The full cast is here but most visible was Joe Haberman as the alter ego for Ron Hubbard himself. He has to make his case for Dianetics and the whole philosophy of the Church of Scientology. Now, I’ve seen the Church outside Metro stops, apparently offering mini-audits, and the musical went into all of that, with some fake toys that aren’t exactly designed for the “One Laptop for every Child” program. Some of the toys can’t be taken to the airport, in fact. There are hilarious caricatures of John Travolta (who did things to himself, especially to be in “Staying Alive” and then “Hairspray,” but not for “Broken Arrow” – he changed a lot since “Saturday Night Fever” didn’t he) and Tom Cruise Mapother (whose cultural contributions through film have always struck me as lot more substantial – “Eyes Wide Shut”, “Minority Report”, and “Lions for Lambs”, the last of which is really his own idea.
The main body of the farce does deal with the supposed thought-body or philosophy of Scientology, which was represented as knowing oneself and one’s individual purpose in life (not exactly what pastor Rick Warren means by "purpose-driven").
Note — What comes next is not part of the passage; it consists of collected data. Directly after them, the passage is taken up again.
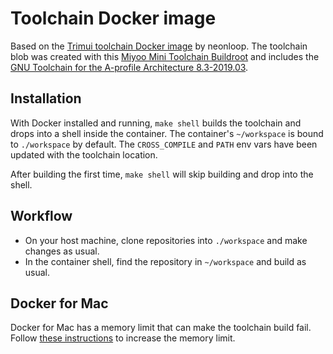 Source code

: # Toolchain Docker image

Based on the [Trimui toolchain Docker image](https://git.crowdedwood.com/trimui-toolchain/) by neonloop. The toolchain blob was created with this [Miyoo Mini Toolchain Buildroot](https://github.com/shauninman/miyoomini-toolchain-buildroot/) and includes the [GNU Toolchain for the A-profile Architecture 8.3-2019.03](https://developer.arm.com/tools-and-software/open-source-software/developer-tools/gnu-toolchain/gnu-a/downloads/8-3-2019-03).

## Installation

With Docker installed and running, `make shell` builds the toolchain and drops into a shell inside the container. The container's `~/workspace` is bound to `./workspace` by default. The `CROSS_COMPILE` and `PATH` env vars have been updated with the toolchain location.

After building the first time, `make shell` will skip building and drop into the shell.

## Workflow

- On your host machine, clone repositories into `./workspace` and make changes as usual.
- In the container shell, find the repository in `~/workspace` and build as usual.

## Docker for Mac

Docker for Mac has a memory limit that can make the toolchain build fail. Follow [these instructions](https://docs.docker.com/docker-for-mac/) to increase the memory limit.
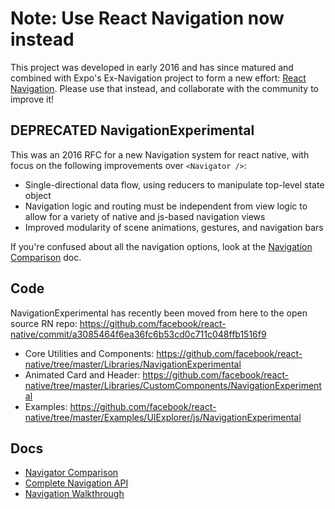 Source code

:# Note: Use React Navigation now instead

This project was developed in early 2016 and has since matured and combined with Expo's Ex-Navigation project to form a new effort: [React Navigation](https://reactnavigation.org). Please use that instead, and collaborate with the community to improve it!

## DEPRECATED NavigationExperimental

This was an 2016 RFC for a new Navigation system for react native, with focus on the following improvements over `<Navigator />`:

- Single-directional data flow, using reducers to manipulate top-level state object
- Navigation logic and routing must be independent from view logic to allow for a variety of native and js-based navigation views
- Improved modularity of scene animations, gestures, and navigation bars

If you're confused about all the navigation options, look at the [Navigation Comparison](Docs/NavigationOverview.md) doc.

## Code

NavigationExperimental has recently been moved from here to the open source RN repo: https://github.com/facebook/react-native/commit/a3085464f6ea36fc6b53cd0c711c048ffb1516f9

- Core Utilities and Components: https://github.com/facebook/react-native/tree/master/Libraries/NavigationExperimental
- Animated Card and Header: https://github.com/facebook/react-native/tree/master/Libraries/CustomComponents/NavigationExperimental
- Examples: https://github.com/facebook/react-native/tree/master/Examples/UIExplorer/js/NavigationExperimental


## Docs

- [Navigator Comparison](Docs/NavigationOverview.md)
- [Complete Navigation API](Docs/Navigation.md)
- [Navigation Walkthrough](Docs/Guide.md)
Hubbard, it says, wrote a lot of science fiction that developed the philosophy – because, after all, sci-fi is prescient for new philosophical systems. Although theologically very different from most “New Age” practices, it seems to serve a similar purpose. They talked about the auditing (demonstrating the mock E-meter on puppets), the electrodes, the mild intrusiveness, and so on, enough to have fun of it.
The performers wore white cloaks and rainbow headbands and socks. The stage was covered with a "board game" rug having an interesting, radially symmetric pattern of black, blue, beige and white geometric blocks.
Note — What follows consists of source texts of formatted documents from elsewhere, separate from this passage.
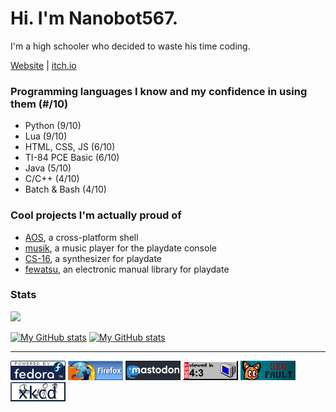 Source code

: # Hi. I'm Nanobot567.

I'm a high schooler who decided to waste his time coding.

[Website](https://nanobot567.github.io/) | [itch.io](https://nanobot567.itch.io)

### Programming languages I know and my confidence in using them (#/10)

* Python (9/10)
* Lua (9/10)
* HTML, CSS, JS (6/10)
* TI-84 PCE Basic (6/10)
* Java (5/10)
* C/C++ (4/10)
* Batch & Bash (4/10)

### Cool projects I'm actually proud of

* [AOS](https://github.com/AOS-GUI/AOS-GUI), a cross-platform shell
* [musik](https://github.com/Nanobot567/musik), a music player for the playdate console
* [CS-16](https://github.com/Nanobot567/cs-16), a synthesizer for playdate
* [fewatsu](https://github.com/Nanobot567/fewatsu), an electronic manual library for playdate

### Stats
![](https://komarev.com/ghpvc/?username=nanobot567&color=151515)

[![My GitHub stats](https://github-readme-stats.vercel.app/api?username=Nanobot567&show_icons=true&title_color=ff0000&icon_color=ff0000&text_color=fff&bg_color=151515)](https://github.com/Nanobot567/github-readme-stats)
[![My GitHub stats](https://github-readme-stats.vercel.app/api/top-langs/?username=Nanobot567&layout=compact&show_icons=true&title_color=ff0000&icon_color=ff0000&text_color=fff&bg_color=151515)](https://github.com/Nanobot567/github-readme-stats)

---

[![fedora](images/fedora.gif)](https://fedoraproject.org/)
[![firefox](images/firefox2.gif)](https://www.mozilla.org/en-US/firefox/new/)
[![mastodon](images/mastodon-button-1.gif)](https://joinmastodon.org/)
![4x3](images/4x3-fade.gif)
![ramona-segfault](images/rmna.gif)
[![xkcd](images/xkcd.gif)](https://xkcd.com/)

<!--
**Nanobot567/Nanobot567** is a ✨ _special_ ✨ repository because its `README.md` (this file) appears on your GitHub profile.

Here are some ideas to get you started:

- 🔭 I’m currently working on ...
- 🌱 I’m currently learning ...
- 👯 I’m looking to collaborate on ...
- 🤔 I’m looking for help with ...
- 💬 Ask me about ...
- 📫 How to reach me: ...
- 😄 Pronouns: ...
- ⚡ Fun fact: ...
-->

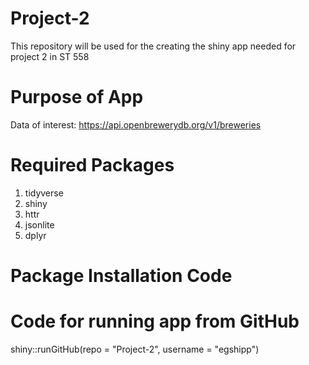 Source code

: # Project-2
This repository will be used for the creating the shiny app needed for project 2 in ST 558

# Purpose of App
Data of interest:
https://api.openbrewerydb.org/v1/breweries

# Required Packages
1. tidyverse
2. shiny
3. httr
4. jsonlite
5. dplyr

# Package Installation Code

# Code for running app from GitHub
shiny::runGitHub(repo = "Project-2", username = "egshipp")

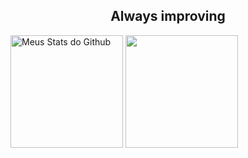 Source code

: <h2 align="center"> Always improving </h2>

<div>
 
   <img align="center" src="https://github-readme-stats.vercel.app/api?username=Raphael-Soares&show_icons=true&theme=midnight-purple&line_height=27" alt="Meus       Stats do Github" style="max-width:100%;" height="180em">
  
   <img align="center" src="https://github-readme-stats.vercel.app/api/top-langs/?username=Raphael-Soares&theme=midnight-purple&layout=compact&hide=vue" style="max-           width:100%;" height="180em">
 
  
 
 </a>
</div>

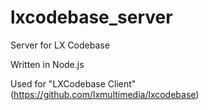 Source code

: # lxcodebase_server
Server for LX Codebase

Written in Node.js

Used for "LXCodebase Client" (https://github.com/lxmultimedia/lxcodebase)
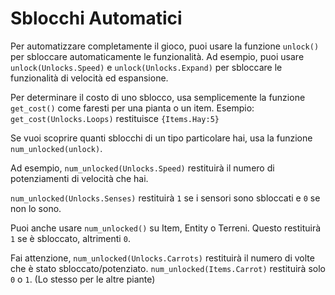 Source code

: # Sblocchi Automatici
Per automatizzare completamente il gioco, puoi usare la funzione `unlock()` per sbloccare automaticamente le funzionalità.
Ad esempio, puoi usare `unlock(Unlocks.Speed)` e `unlock(Unlocks.Expand)` per sbloccare le funzionalità di velocità ed espansione.

Per determinare il costo di uno sblocco, usa semplicemente la funzione `get_cost()` come faresti per una pianta o un item.
Esempio:
`get_cost(Unlocks.Loops)`
restituisce `{Items.Hay:5}`

Se vuoi scoprire quanti sblocchi di un tipo particolare hai, usa la funzione `num_unlocked(unlock)`.

Ad esempio, `num_unlocked(Unlocks.Speed)` restituirà il numero di potenziamenti di velocità che hai.

`num_unlocked(Unlocks.Senses)` restituirà `1` se i sensori sono sbloccati e `0` se non lo sono.

Puoi anche usare `num_unlocked()` su Item, Entity o Terreni. Questo restituirà `1` se è sbloccato, altrimenti `0`.

Fai attenzione, `num_unlocked(Unlocks.Carrots)` restituirà il numero di volte che è stato sbloccato/potenziato.
`num_unlocked(Items.Carrot)` restituirà solo `0` o `1`. (Lo stesso per le altre piante)

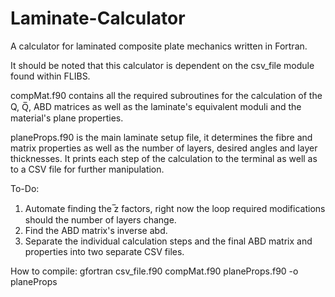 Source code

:# Laminate-Calculator
A calculator for laminated composite plate mechanics written in Fortran.

It should be noted that this calculator is dependent on the csv_file module found within FLIBS.

compMat.f90 contains all the required subroutines for the calculation of the Q, Q̅, ABD matrices as well as the laminate's equivalent moduli and the material's plane properties.

planeProps.f90 is the main laminate setup file, it determines the fibre and matrix properties as well as the number of layers, desired angles and layer thicknesses. It prints each step of the calculation to the terminal as well as to a CSV file for further manipulation.

To-Do:

1. Automate finding the ̅z factors, right now the loop required modifications should the number of layers change.
2. Find the ABD matrix's inverse abd.
3. Separate the individual calculation steps and the final ABD matrix and properties into two separate CSV files.

How to compile:
gfortran csv_file.f90 compMat.f90 planeProps.f90 -o planeProps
Performers did dance up the steps into the audience seats, from what is a small stage in a small theater. No matter, though; I recall that in a theater in the Luxor Hotel in Las Vegas, performers in the show "Atlantis" back in 1997 danced and did acrobatics in the air over the audience in a couple scenes.
Media sources have discussed a controversial "unauthorized biography" of Tom Cruise, with his reported close ties to the Church of Scientology, by Andrew Morton, to be published soon, a typical story here. Visitors might want to review the concept of "libel tourism" (as it applies to books not published in but sold in Britain) here, (see the Oct 14 issue).
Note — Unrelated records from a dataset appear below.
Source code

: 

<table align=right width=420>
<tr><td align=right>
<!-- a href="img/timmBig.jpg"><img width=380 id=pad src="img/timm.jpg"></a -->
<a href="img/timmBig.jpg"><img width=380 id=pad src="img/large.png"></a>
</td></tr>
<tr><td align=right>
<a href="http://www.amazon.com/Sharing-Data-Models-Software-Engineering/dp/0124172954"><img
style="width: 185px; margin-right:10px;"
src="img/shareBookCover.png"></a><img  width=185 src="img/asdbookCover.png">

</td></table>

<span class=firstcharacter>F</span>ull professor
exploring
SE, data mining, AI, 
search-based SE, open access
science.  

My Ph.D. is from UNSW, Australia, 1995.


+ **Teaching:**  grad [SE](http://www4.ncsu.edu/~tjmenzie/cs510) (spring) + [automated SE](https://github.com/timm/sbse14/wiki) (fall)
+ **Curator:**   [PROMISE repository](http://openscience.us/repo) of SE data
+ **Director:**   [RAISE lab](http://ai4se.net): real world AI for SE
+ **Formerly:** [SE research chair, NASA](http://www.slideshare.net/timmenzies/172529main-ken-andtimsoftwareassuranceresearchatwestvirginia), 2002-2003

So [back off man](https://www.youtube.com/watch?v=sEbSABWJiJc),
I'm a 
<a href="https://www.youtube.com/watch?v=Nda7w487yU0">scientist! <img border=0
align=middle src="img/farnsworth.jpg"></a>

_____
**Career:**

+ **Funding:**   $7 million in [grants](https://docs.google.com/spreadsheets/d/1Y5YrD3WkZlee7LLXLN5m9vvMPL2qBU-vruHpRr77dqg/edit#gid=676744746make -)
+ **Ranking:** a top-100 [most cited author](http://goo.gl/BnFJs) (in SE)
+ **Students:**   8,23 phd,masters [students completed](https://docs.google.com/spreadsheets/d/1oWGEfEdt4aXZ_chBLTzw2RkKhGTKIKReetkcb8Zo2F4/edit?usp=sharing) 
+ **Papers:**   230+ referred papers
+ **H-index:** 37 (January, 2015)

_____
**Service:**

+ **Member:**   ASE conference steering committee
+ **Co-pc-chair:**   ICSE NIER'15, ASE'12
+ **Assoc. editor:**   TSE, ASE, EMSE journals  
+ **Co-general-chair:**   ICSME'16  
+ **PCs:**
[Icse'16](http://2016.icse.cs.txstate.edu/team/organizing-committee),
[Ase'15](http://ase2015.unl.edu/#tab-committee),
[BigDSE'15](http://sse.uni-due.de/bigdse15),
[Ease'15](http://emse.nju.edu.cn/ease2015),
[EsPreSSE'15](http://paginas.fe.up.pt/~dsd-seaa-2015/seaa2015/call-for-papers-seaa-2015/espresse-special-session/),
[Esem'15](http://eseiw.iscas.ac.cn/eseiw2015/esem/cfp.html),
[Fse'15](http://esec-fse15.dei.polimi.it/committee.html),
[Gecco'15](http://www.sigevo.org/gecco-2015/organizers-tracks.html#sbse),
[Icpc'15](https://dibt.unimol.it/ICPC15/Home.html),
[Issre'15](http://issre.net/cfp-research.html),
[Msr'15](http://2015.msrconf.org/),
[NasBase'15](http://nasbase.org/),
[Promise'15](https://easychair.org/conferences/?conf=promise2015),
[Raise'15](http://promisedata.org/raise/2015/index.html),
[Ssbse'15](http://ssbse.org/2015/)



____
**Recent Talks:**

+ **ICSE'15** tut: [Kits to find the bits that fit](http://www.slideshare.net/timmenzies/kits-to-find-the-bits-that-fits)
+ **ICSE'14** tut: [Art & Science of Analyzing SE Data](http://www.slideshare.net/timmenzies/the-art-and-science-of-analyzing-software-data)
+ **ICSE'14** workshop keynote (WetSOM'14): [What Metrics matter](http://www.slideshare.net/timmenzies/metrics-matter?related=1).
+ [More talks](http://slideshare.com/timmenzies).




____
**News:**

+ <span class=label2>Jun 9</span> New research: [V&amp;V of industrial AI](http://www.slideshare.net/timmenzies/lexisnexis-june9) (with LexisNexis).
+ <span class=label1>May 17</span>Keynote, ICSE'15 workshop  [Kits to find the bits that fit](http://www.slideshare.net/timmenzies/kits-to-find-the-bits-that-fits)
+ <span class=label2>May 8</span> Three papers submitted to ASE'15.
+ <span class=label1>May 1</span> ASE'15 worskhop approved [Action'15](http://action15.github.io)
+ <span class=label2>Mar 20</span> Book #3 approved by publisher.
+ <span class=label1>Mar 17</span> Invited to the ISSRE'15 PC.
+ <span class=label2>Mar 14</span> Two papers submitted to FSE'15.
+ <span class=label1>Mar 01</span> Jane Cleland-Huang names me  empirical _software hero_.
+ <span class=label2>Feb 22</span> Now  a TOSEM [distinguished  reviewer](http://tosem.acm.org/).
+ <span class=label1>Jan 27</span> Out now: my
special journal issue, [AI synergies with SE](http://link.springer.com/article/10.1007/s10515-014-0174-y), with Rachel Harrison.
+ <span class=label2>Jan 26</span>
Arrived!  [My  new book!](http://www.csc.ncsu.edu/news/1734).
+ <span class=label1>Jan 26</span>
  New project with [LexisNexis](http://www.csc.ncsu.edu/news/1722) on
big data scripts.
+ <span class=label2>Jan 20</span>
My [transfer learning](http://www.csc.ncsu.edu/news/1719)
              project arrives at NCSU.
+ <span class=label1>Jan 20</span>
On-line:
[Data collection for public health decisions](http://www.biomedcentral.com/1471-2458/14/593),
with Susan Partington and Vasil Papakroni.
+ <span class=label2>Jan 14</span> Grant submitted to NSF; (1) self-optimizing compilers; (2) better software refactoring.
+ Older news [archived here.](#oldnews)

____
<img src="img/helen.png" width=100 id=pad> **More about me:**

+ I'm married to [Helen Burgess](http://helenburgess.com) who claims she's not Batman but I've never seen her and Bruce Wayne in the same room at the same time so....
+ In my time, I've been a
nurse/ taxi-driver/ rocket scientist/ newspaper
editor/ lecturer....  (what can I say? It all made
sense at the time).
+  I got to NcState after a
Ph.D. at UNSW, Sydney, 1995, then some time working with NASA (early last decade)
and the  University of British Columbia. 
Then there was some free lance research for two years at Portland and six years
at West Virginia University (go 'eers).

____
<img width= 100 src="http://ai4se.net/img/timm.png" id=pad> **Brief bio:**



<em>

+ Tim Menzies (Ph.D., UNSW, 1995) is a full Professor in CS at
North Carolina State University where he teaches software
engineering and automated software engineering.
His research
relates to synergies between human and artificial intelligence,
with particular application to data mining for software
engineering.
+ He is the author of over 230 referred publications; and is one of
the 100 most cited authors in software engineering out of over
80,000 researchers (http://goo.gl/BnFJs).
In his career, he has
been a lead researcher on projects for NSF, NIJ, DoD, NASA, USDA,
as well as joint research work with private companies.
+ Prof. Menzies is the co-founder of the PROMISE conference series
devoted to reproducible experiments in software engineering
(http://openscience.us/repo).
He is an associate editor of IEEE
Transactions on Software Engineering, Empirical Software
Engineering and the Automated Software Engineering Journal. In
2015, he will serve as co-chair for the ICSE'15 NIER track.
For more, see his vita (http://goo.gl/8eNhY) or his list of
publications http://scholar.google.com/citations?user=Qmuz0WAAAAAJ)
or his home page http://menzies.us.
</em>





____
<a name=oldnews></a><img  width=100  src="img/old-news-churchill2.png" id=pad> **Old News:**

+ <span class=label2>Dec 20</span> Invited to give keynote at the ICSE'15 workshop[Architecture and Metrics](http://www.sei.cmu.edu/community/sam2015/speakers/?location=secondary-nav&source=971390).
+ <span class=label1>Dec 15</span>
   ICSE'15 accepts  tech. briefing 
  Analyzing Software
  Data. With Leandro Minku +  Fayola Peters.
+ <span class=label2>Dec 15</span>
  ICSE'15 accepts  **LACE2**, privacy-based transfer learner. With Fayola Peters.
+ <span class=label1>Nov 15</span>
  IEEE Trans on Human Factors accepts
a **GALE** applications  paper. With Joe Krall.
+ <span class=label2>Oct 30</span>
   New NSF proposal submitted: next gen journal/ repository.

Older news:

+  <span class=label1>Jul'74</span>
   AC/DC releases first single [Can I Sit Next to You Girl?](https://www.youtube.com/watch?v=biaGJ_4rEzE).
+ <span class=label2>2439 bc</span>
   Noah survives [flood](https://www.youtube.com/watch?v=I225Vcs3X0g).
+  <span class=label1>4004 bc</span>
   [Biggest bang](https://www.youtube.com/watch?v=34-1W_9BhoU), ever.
The District of Columbia Arts Center in this space sponsored an exhibit "By Chance", a curatorial project organized by Lisa McCarty, and J. W. Maloney, Fen. 16-March 11, 2007.
Update: Jan. 18, 2008
ABC 20/20 did a spot "What Drives Me': Tom Cruise's True Mission: Assertions on Secret Tape and Unauthorized Bio Put the Star's Controversial Beliefs Front and Center," and showed a video of Cruise speaking at a Scientology Center. The link is here. Cruise's lawyer has called the unauthorized biography a "pack of lies."
Update: Jan. 29, 2008
Switched.com has a story by Terrence O'Brien, posted on AOL, titled "Scientology Goes After Blog for Posting Video of Tom Cruise," link here. It looks as though right now the video can be watched again, although that could certainly change with time.